In this work, both an *absolute time feature* and a *relative time feature* are used for time only modeling. The relative time feature used in this work is defined as the time spent by a user minus the average time spent on the same problem by all other students.

Time only modeling in this work serves as the baseline for all other models and will be referred as ${\rm TimeOnly}\_{\rm Mod}$ .

Time-related features are useful in many situations; however, there are lots of other possible data that can be good indicators of off-task behaviors such as the probability that the student possesses the prior knowledge to answer the given question correctly. The percentage of correctness across all previous problems for a student has recently been used as an indicator of this feature for off-task gaming behavior detection [ ^{27}] and a similar measure has been used in Baker's recent off-task behavior detection effort [ ^{2}].

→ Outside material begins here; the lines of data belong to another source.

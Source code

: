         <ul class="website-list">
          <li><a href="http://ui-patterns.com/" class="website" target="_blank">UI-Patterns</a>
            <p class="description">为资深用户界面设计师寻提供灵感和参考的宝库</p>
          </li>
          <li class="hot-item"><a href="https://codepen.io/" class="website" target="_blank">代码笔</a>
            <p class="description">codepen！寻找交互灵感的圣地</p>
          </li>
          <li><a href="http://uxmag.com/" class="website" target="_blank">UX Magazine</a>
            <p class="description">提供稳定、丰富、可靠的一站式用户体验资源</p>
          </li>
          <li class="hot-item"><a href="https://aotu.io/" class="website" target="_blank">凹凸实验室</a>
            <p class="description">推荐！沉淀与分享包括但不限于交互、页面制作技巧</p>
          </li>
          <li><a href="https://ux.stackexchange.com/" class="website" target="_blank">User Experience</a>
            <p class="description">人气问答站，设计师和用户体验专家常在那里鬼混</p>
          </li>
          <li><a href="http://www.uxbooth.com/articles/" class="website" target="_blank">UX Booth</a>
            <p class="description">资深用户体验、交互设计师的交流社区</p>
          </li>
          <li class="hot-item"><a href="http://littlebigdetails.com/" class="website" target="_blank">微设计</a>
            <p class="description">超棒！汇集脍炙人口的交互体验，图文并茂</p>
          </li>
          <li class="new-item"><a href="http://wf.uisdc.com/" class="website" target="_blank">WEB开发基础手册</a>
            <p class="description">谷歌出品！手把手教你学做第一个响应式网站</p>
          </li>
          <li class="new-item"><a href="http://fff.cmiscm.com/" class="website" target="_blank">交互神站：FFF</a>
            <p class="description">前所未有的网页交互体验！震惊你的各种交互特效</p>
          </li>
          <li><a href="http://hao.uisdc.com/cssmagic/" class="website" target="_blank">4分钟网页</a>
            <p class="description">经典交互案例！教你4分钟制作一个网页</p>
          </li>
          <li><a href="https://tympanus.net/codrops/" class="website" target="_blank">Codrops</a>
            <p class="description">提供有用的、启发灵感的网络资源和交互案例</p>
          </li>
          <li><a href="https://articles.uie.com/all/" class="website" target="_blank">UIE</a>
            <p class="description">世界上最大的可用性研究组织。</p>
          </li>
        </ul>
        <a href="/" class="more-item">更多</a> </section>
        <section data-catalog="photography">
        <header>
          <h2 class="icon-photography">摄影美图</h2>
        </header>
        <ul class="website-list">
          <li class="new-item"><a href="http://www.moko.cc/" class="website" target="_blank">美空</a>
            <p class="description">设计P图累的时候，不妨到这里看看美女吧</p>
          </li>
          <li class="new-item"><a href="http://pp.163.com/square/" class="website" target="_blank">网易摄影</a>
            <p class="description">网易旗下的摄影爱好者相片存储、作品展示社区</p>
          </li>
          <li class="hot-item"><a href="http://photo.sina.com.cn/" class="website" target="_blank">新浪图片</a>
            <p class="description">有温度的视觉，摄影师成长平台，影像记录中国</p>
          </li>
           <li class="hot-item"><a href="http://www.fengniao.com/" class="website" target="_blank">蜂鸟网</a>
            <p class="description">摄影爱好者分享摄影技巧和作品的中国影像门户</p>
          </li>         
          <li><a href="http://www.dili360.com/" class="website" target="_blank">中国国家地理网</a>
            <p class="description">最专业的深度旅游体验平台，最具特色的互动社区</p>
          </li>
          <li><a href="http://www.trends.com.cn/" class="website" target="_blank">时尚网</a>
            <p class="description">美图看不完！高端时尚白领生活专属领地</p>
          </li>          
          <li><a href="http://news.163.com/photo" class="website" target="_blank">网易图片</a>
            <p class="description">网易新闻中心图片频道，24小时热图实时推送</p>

In addition to two time features that have been mentioned, this modeling approach incorporates eight more features consisting of four main features each of which has one absolute and one relative version that are calculated by student's feature value minus the mean feature value across all students for the current worksheet. These eight new features are used as a measure of the probability that the student knew the skills asked in a question. The first feature is the *percentage of correct answers so far* in a problem solving worksheet. Each problem solving worksheet consists of 12 math word problems and a problem is counted as correct only if all question boxes for the problem are filled correctly. The percentage of correctly solved problems up to a current problem in a worksheet is a good indicator of students' success for the current problem. Second, third, and fourth features help to assess students' partial skills that are needed for the solution of a problem when they cannot give a full answer. Such partial skills for a problem include answers to 1) diagram boxes which check students' mapping of the information given in a problem into an abstract model, 2) an equation box which checks whether a student can form a correct equation from the information given in a problem, and 3) a final answer box which checks whether a student can solve the asked unknown in a problem correctly. The corresponding features are *percentage of correct diagram answers so far*, *percentage of correct equation box answers so far,* and *percentage of final answers so far.* The values of these features are calculated for a current problem solving worksheet and provide the percentage of correct answers given by a student for the associated partial skill boxes (of each feature) of all the solved problems of the current worksheet.

The approach that uses time and performance features will be referred as ${\rm TimePerf}\_{\rm Mod}$ .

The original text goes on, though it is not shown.